- _How to complete this task_: Only a slice of the listing below is wanted. Retype the lines from the one containing "upon receiving the" through the one containing "See the GNU", exactly, both ends included.

+++ Dataset extract +++

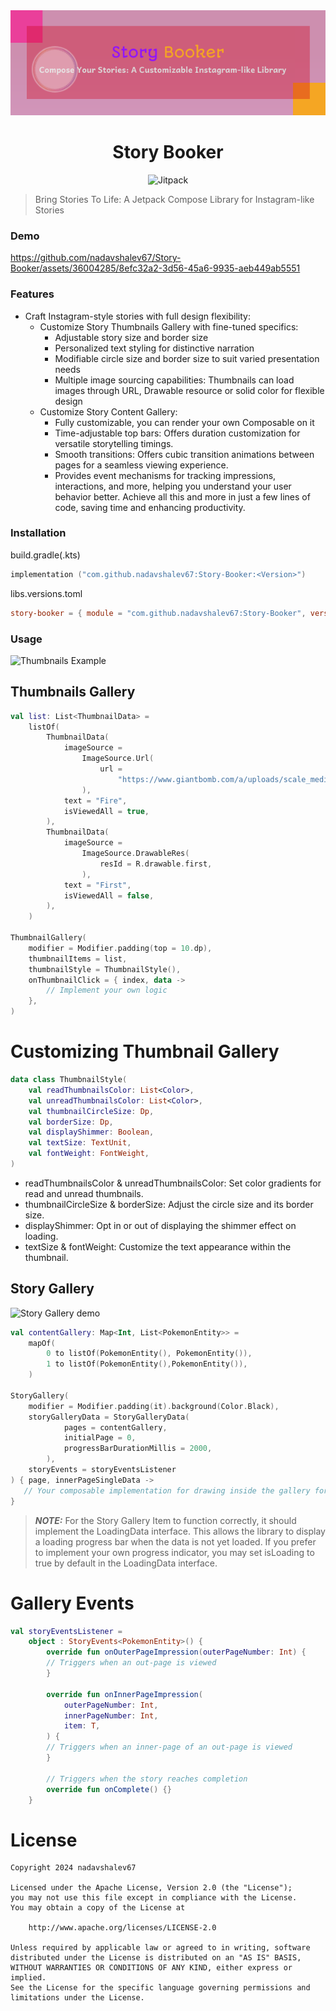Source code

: <div align="center">
  <img src="./images/story-booker-banner.png"/>
  <h1>Story Booker</h1>
  <img alt="Jitpack" src="https://jitpack.io/v/nadavshalev67/Story-Booker.svg" alt="https://jitpack.io/#nadavshalev67/Story-Booker">
</div>

> Bring Stories To Life: A Jetpack Compose Library for Instagram-like Stories

### Demo

https://github.com/nadavshalev67/Story-Booker/assets/36004285/8efc32a2-3d56-45a6-9935-aeb449ab5551

### Features

- Craft Instagram-style stories with full design flexibility:
    - Customize Story Thumbnails Gallery with fine-tuned specifics:
       - Adjustable story size and border size
       - Personalized text styling for distinctive narration
       - Modifiable circle size and border size to suit varied presentation needs
       - Multiple image sourcing capabilities: Thumbnails can load images through URL, Drawable resource or solid color for flexible design
     - Customize Story Content Gallery:
       - Fully customizable, you can render your own Composable on it
       - Time-adjustable top bars: Offers duration customization for versatile storytelling timings.
       - Smooth transitions: Offers cubic transition animations between pages for a seamless viewing experience.
       - Provides event mechanisms for tracking impressions, interactions, and more, helping you understand your user behavior better.
  Achieve all this and more in just a few lines of code, saving time and enhancing productivity.

### Installation

build.gradle(.kts)

```kotlin
implementation ("com.github.nadavshalev67:Story-Booker:<Version>")
```

libs.versions.toml

```toml
story-booker = { module = "com.github.nadavshalev67:Story-Booker", version = "<VERSION>" }
```

### Usage
<img width="334" alt="Thumbnails Example" src="https://github.com/nadavshalev67/Story-Booker/assets/36004285/82eada3d-e2b6-477f-a38a-9892eccf86a8">

## Thumbnails Gallery
```kotlin
val list: List<ThumbnailData> =
    listOf(
        ThumbnailData(
            imageSource =
                ImageSource.Url(
                    url =
                        "https://www.giantbomb.com/a/uploads/scale_medium/16/164924/3083931-8746743194-flat%2C.jpg",
                ),
            text = "Fire",
            isViewedAll = true,
        ),
        ThumbnailData(
            imageSource =
                ImageSource.DrawableRes(
                    resId = R.drawable.first,
                ),
            text = "First",
            isViewedAll = false,
        ),
    )

ThumbnailGallery(
    modifier = Modifier.padding(top = 10.dp),
    thumbnailItems = list,
    thumbnailStyle = ThumbnailStyle(),
    onThumbnailClick = { index, data ->
        // Implement your own logic
    },
)

```

# Customizing Thumbnail Gallery 
```kotlin
data class ThumbnailStyle(
    val readThumbnailsColor: List<Color>,
    val unreadThumbnailsColor: List<Color>,
    val thumbnailCircleSize: Dp,
    val borderSize: Dp,
    val displayShimmer: Boolean,
    val textSize: TextUnit,
    val fontWeight: FontWeight,
) 
```
- readThumbnailsColor & unreadThumbnailsColor: Set color gradients for read and unread thumbnails.
- thumbnailCircleSize & borderSize: Adjust the circle size and its border size.
- displayShimmer: Opt in or out of displaying the shimmer effect on loading.
- textSize & fontWeight: Customize the text appearance within the thumbnail.

##  Story Gallery

![Story Gallery demo](https://github.com/nadavshalev67/Story-Booker/assets/36004285/fee0342b-3a66-476f-b4f8-dc39afaa02c1)

```kotlin
val contentGallery: Map<Int, List<PokemonEntity>> =
    mapOf(
        0 to listOf(PokemonEntity(), PokemonEntity()),
        1 to listOf(PokemonEntity(),PokemonEntity()),
    )

StoryGallery(
    modifier = Modifier.padding(it).background(Color.Black),
    storyGalleryData = StoryGalleryData(
            pages = contentGallery,
            initialPage = 0, 
            progressBarDurationMillis = 2000, 
        ),
    storyEvents = storyEventsListener
) { page, innerPageSingleData ->
   // Your composable implementation for drawing inside the gallery for each item
}

```

> **_NOTE:_**  For the Story Gallery Item to function correctly, it should implement the LoadingData interface. This allows the library to display a loading progress bar when the data is not yet loaded. If you prefer to implement your own progress indicator, you may set isLoading to true by default in the LoadingData interface.

# Gallery Events
```kotlin
val storyEventsListener =
    object : StoryEvents<PokemonEntity>() {
        override fun onOuterPageImpression(outerPageNumber: Int) {
        // Triggers when an out-page is viewed
        }
        
        override fun onInnerPageImpression(
            outerPageNumber: Int,
            innerPageNumber: Int,
            item: T,
        ) {
        // Triggers when an inner-page of an out-page is viewed
        }

        // Triggers when the story reaches completion
        override fun onComplete() {}
    }
```

# License

```
Copyright 2024 nadavshalev67

Licensed under the Apache License, Version 2.0 (the "License");
you may not use this file except in compliance with the License.
You may obtain a copy of the License at

    http://www.apache.org/licenses/LICENSE-2.0

Unless required by applicable law or agreed to in writing, software
distributed under the License is distributed on an "AS IS" BASIS,
WITHOUT WARRANTIES OR CONDITIONS OF ANY KIND, either express or implied.
See the License for the specific language governing permissions and
limitations under the License.
```









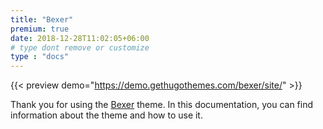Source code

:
 ```yaml
---
title: "Bexer"
premium: true
date: 2018-12-28T11:02:05+06:00 
# type dont remove or customize
type : "docs"
---
```


{{< preview demo="https://demo.gethugothemes.com/bexer/site/" >}}

Thank you for using the [Bexer](https://gethugothemes.com/themes/bexer-hugo/) theme. In this documentation, you can find information about the theme and how to use it.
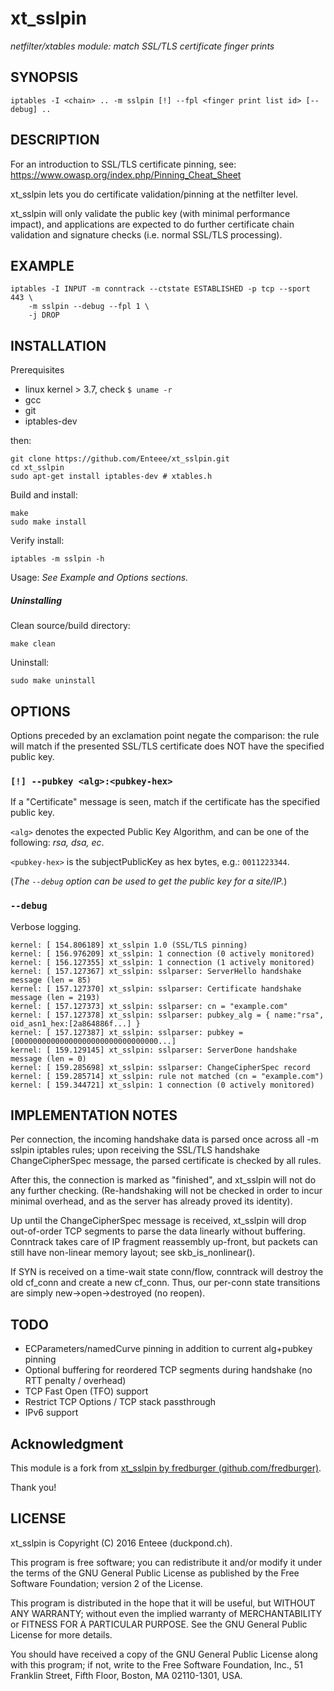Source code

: # xt_sslpin 
_netfilter/xtables module: match SSL/TLS certificate finger prints_


## SYNOPSIS

    iptables -I <chain> .. -m sslpin [!] --fpl <finger print list id> [--debug] ..


## DESCRIPTION

For an introduction to SSL/TLS certificate pinning, see: https://www.owasp.org/index.php/Pinning_Cheat_Sheet

xt_sslpin lets you do certificate validation/pinning at the netfilter level.

xt_sslpin will only validate the public key (with minimal performance impact), and applications are expected to do further certificate chain validation and signature checks (i.e. normal SSL/TLS processing).


## EXAMPLE

    iptables -I INPUT -m conntrack --ctstate ESTABLISHED -p tcp --sport 443 \
        -m sslpin --debug --fpl 1 \
        -j DROP

## INSTALLATION

Prerequisites

* linux kernel > 3.7, check ```$ uname -r```
* gcc
* git
* iptables-dev

then:

    git clone https://github.com/Enteee/xt_sslpin.git
    cd xt_sslpin
    sudo apt-get install iptables-dev # xtables.h

Build and install:

    make
    sudo make install

Verify install:

    iptables -m sslpin -h

Usage: _See Example and Options sections._


##### Uninstalling

Clean source/build directory:

    make clean

Uninstall:

    sudo make uninstall


## OPTIONS

Options preceded by an exclamation point negate the comparison: the rule will match if the presented SSL/TLS certificate does NOT have the specified public key.


### `[!] --pubkey <alg>:<pubkey-hex>`

If a "Certificate" message is seen, match if the certificate has the specified public key.

`<alg>` denotes the expected Public Key Algorithm, and can be one of the following: *rsa, dsa, ec*.

`<pubkey-hex>` is the subjectPublicKey as hex bytes, e.g.: `0011223344`.

(_The `--debug` option can be used to get the public key for a site/IP._)



### `--debug`

Verbose logging.

    kernel: [ 154.806189] xt_sslpin 1.0 (SSL/TLS pinning)
    kernel: [ 156.976209] xt_sslpin: 1 connection (0 actively monitored)
    kernel: [ 156.127355] xt_sslpin: 1 connection (1 actively monitored)
    kernel: [ 157.127367] xt_sslpin: sslparser: ServerHello handshake message (len = 85)
    kernel: [ 157.127370] xt_sslpin: sslparser: Certificate handshake message (len = 2193)
    kernel: [ 157.127373] xt_sslpin: sslparser: cn = "example.com"
    kernel: [ 157.127378] xt_sslpin: sslparser: pubkey_alg = { name:"rsa", oid_asn1_hex:[2a864886f...] }
    kernel: [ 157.127387] xt_sslpin: sslparser: pubkey = [00000000000000000000000000000000...]
    kernel: [ 159.129145] xt_sslpin: sslparser: ServerDone handshake message (len = 0)
    kernel: [ 159.285698] xt_sslpin: sslparser: ChangeCipherSpec record
    kernel: [ 159.285714] xt_sslpin: rule not matched (cn = "example.com")
    kernel: [ 159.344721] xt_sslpin: 1 connection (0 actively monitored)


## IMPLEMENTATION NOTES

Per connection, the incoming handshake data is parsed once across all -m sslpin iptables rules;
upon receiving the SSL/TLS handshake ChangeCipherSpec message, the parsed certificate is checked by all rules.

After this, the connection is marked as "finished", and xt_sslpin will not do any further checking.
(Re-handshaking will not be checked in order to incur minimal overhead, and as the server has already proved
its identity).

Up until the ChangeCipherSpec message is received, xt_sslpin will drop out-of-order TCP segments to
parse the data linearly without buffering. Conntrack takes care of IP fragment reassembly up-front, but packets
can still have non-linear memory layout; see skb_is_nonlinear().

If SYN is received on a time-wait state conn/flow, conntrack will destroy the old cf_conn
and create a new cf_conn. Thus, our per-conn state transitions are simply new->open->destroyed (no reopen).


## TODO

* ECParameters/namedCurve pinning in addition to current alg+pubkey pinning
* Optional buffering for reordered TCP segments during handshake (no RTT penalty / overhead)
* TCP Fast Open (TFO) support
* Restrict TCP Options / TCP stack passthrough
* IPv6 support

## Acknowledgment

This module is a fork from [xt_sslpin by fredburger (github.com/fredburger)](https://github.com/fredburger/xt_sslpin).

Thank you!

## LICENSE

xt_sslpin is Copyright (C) 2016 Enteee (duckpond.ch).

This program is free software; you can redistribute it and/or modify it under the terms of the
GNU General Public License as published by the Free Software Foundation; version 2 of the License.

This program is distributed in the hope that it will be useful, but WITHOUT ANY WARRANTY;
without even the implied warranty of MERCHANTABILITY or FITNESS FOR A PARTICULAR PURPOSE.
See the GNU General Public License for more details.

You should have received a copy of the GNU General Public License along with this program; if not, write to
the Free Software Foundation, Inc., 51 Franklin Street, Fifth Floor, Boston, MA 02110-1301, USA.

+++

- _Response to this task_:
upon receiving the SSL/TLS handshake ChangeCipherSpec message, the parsed certificate is checked by all rules.

After this, the connection is marked as "finished", and xt_sslpin will not do any further checking.
(Re-handshaking will not be checked in order to incur minimal overhead, and as the server has already proved
its identity).

Up until the ChangeCipherSpec message is received, xt_sslpin will drop out-of-order TCP segments to
parse the data linearly without buffering. Conntrack takes care of IP fragment reassembly up-front, but packets
can still have non-linear memory layout; see skb_is_nonlinear().

If SYN is received on a time-wait state conn/flow, conntrack will destroy the old cf_conn
and create a new cf_conn. Thus, our per-conn state transitions are simply new->open->destroyed (no reopen).


## TODO

* ECParameters/namedCurve pinning in addition to current alg+pubkey pinning
* Optional buffering for reordered TCP segments during handshake (no RTT penalty / overhead)
* TCP Fast Open (TFO) support
* Restrict TCP Options / TCP stack passthrough
* IPv6 support

## Acknowledgment

This module is a fork from [xt_sslpin by fredburger (github.com/fredburger)](https://github.com/fredburger/xt_sslpin).

Thank you!

## LICENSE

xt_sslpin is Copyright (C) 2016 Enteee (duckpond.ch).

This program is free software; you can redistribute it and/or modify it under the terms of the
GNU General Public License as published by the Free Software Foundation; version 2 of the License.

This program is distributed in the hope that it will be useful, but WITHOUT ANY WARRANTY;
without even the implied warranty of MERCHANTABILITY or FITNESS FOR A PARTICULAR PURPOSE.
See the GNU General Public License for more details.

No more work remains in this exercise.